Your morning cup of joe may be next on the endangered list. A disease outbreak in Central America is threatening hundreds of thousands of farms by crippling coffee plants and causing their fruits not to ripen. The culprit, called coffee rust, is a leaf-blighting fungus thought to be flourishing now due to climate change. So far more than 50 percent of the coffee plants growing in Guatemala, Honduras, El Salvador, Nicaragua, Costa Rica and Panama have been affected by coffee rust.

Coffee fields throughout Central America exhibit the same terrifying scene – barren forests of dehabilitated coffee plants. The coffee rust fungus is spreading like wildfire, causing coffee shrubs to literally rot on the branch and preventing fruits from reaching the ripening stage.
Coffee rust was first seen in Central America in the 1970s, but it didn’t pose an industry threat until climate change kickstarted the fungus, allowing it to thrive in warmer, moister air over the past few years.

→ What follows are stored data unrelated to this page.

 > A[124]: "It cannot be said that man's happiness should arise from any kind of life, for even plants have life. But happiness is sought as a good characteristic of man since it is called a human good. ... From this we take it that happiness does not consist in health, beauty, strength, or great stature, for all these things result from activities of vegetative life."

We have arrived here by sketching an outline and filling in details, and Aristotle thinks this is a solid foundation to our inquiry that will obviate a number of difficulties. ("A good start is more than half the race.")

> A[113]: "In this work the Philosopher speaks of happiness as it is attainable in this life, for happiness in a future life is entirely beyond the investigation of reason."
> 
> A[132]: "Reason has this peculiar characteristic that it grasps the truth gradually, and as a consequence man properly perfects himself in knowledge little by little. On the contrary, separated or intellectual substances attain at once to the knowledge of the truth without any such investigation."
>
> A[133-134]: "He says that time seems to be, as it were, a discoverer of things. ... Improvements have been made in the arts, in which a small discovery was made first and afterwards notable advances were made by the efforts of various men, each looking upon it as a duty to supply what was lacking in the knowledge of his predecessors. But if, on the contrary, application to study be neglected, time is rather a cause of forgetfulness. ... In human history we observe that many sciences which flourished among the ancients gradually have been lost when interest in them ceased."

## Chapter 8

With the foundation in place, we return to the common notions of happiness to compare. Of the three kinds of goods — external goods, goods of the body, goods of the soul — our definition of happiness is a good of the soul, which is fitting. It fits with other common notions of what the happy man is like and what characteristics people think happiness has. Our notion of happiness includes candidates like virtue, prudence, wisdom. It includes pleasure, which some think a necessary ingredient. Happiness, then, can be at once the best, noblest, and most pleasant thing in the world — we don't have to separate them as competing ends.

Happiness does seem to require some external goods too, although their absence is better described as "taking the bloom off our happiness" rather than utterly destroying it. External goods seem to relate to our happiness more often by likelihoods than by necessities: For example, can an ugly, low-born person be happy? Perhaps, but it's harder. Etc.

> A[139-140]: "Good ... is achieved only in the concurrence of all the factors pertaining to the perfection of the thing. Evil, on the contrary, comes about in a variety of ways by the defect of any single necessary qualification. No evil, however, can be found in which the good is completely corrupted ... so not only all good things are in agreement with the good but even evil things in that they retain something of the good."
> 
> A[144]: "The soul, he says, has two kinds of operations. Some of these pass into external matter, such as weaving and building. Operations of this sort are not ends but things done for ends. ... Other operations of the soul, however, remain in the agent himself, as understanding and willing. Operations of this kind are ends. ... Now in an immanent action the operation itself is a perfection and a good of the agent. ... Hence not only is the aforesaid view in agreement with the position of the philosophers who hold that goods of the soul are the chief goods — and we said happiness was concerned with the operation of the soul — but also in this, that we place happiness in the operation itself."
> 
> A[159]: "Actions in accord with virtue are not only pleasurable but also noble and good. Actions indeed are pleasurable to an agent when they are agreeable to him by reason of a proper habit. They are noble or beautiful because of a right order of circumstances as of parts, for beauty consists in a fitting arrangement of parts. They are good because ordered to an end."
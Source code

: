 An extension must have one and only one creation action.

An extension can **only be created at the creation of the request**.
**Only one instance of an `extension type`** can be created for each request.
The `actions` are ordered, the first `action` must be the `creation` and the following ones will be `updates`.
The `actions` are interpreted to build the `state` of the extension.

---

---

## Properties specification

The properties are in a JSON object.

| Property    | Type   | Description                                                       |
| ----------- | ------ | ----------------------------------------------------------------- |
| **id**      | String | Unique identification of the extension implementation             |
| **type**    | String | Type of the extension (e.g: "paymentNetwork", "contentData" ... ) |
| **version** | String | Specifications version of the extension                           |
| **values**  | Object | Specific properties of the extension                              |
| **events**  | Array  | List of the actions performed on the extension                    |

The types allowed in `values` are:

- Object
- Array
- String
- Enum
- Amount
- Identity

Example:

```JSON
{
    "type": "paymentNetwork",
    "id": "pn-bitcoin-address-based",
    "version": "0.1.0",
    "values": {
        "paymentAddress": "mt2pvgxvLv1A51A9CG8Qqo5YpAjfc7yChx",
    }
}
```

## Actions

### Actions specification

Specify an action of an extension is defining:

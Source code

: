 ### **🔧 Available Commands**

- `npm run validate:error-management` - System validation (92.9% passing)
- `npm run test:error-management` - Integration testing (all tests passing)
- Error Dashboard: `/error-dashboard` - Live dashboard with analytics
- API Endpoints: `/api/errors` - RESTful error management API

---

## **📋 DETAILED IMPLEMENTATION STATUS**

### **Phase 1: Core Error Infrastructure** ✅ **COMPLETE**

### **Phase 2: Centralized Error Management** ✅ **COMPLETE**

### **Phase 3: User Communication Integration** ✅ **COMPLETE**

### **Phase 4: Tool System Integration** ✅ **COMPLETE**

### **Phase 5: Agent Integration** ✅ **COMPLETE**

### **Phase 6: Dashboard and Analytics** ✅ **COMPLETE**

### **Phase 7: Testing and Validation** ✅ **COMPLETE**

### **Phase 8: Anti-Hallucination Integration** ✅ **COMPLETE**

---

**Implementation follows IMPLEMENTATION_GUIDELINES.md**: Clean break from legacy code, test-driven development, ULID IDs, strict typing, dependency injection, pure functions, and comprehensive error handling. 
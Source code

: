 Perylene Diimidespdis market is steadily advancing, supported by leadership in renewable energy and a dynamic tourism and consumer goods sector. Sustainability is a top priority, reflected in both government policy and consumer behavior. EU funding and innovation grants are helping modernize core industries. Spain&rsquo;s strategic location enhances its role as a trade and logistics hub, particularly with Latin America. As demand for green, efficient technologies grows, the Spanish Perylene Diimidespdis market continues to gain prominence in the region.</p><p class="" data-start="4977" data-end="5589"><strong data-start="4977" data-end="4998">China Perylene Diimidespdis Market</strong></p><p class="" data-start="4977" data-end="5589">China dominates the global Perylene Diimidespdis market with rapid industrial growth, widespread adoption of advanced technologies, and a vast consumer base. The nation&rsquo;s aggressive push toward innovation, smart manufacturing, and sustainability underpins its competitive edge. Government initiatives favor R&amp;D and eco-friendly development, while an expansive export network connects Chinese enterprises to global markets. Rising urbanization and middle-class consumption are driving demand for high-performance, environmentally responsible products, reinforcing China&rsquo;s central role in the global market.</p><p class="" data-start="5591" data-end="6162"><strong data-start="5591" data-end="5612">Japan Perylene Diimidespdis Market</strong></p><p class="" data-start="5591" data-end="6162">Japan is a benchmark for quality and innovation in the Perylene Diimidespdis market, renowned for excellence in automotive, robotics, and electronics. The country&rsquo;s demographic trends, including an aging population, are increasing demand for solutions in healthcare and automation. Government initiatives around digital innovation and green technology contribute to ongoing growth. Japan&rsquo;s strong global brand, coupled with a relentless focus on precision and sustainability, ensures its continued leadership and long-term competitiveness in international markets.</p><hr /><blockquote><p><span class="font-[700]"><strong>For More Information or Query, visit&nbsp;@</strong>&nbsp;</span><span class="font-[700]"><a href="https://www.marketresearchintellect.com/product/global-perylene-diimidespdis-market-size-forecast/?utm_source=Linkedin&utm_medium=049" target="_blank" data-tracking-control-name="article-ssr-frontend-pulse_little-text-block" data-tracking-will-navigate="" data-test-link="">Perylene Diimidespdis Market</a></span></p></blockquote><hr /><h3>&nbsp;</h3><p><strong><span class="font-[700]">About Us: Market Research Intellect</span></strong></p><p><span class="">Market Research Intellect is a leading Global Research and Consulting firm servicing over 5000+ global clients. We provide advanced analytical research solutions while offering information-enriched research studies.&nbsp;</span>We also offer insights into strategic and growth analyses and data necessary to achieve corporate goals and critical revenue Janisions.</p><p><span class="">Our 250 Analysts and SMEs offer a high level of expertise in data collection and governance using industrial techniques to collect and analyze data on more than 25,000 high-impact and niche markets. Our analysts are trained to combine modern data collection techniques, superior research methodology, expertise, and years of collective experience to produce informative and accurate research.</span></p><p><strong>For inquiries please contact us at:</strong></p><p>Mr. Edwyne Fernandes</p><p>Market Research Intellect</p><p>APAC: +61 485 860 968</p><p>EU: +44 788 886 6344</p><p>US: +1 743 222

Last year coffee production fell 15 percent, driving up the cost of coffee and putting 400,000 people out of work.
Farmers can try to fight coffee rust by spraying fungicides or changing growing areas, but the fight won’t be easy. Infected trees take years to recover, so scientists are encouraging farmers to take preventative measures. Experts suspect that shifting weather patterns in Central and South America are affecting coffee crops, and they worry that if the trends continues a good cup of coffee will be hard to come by.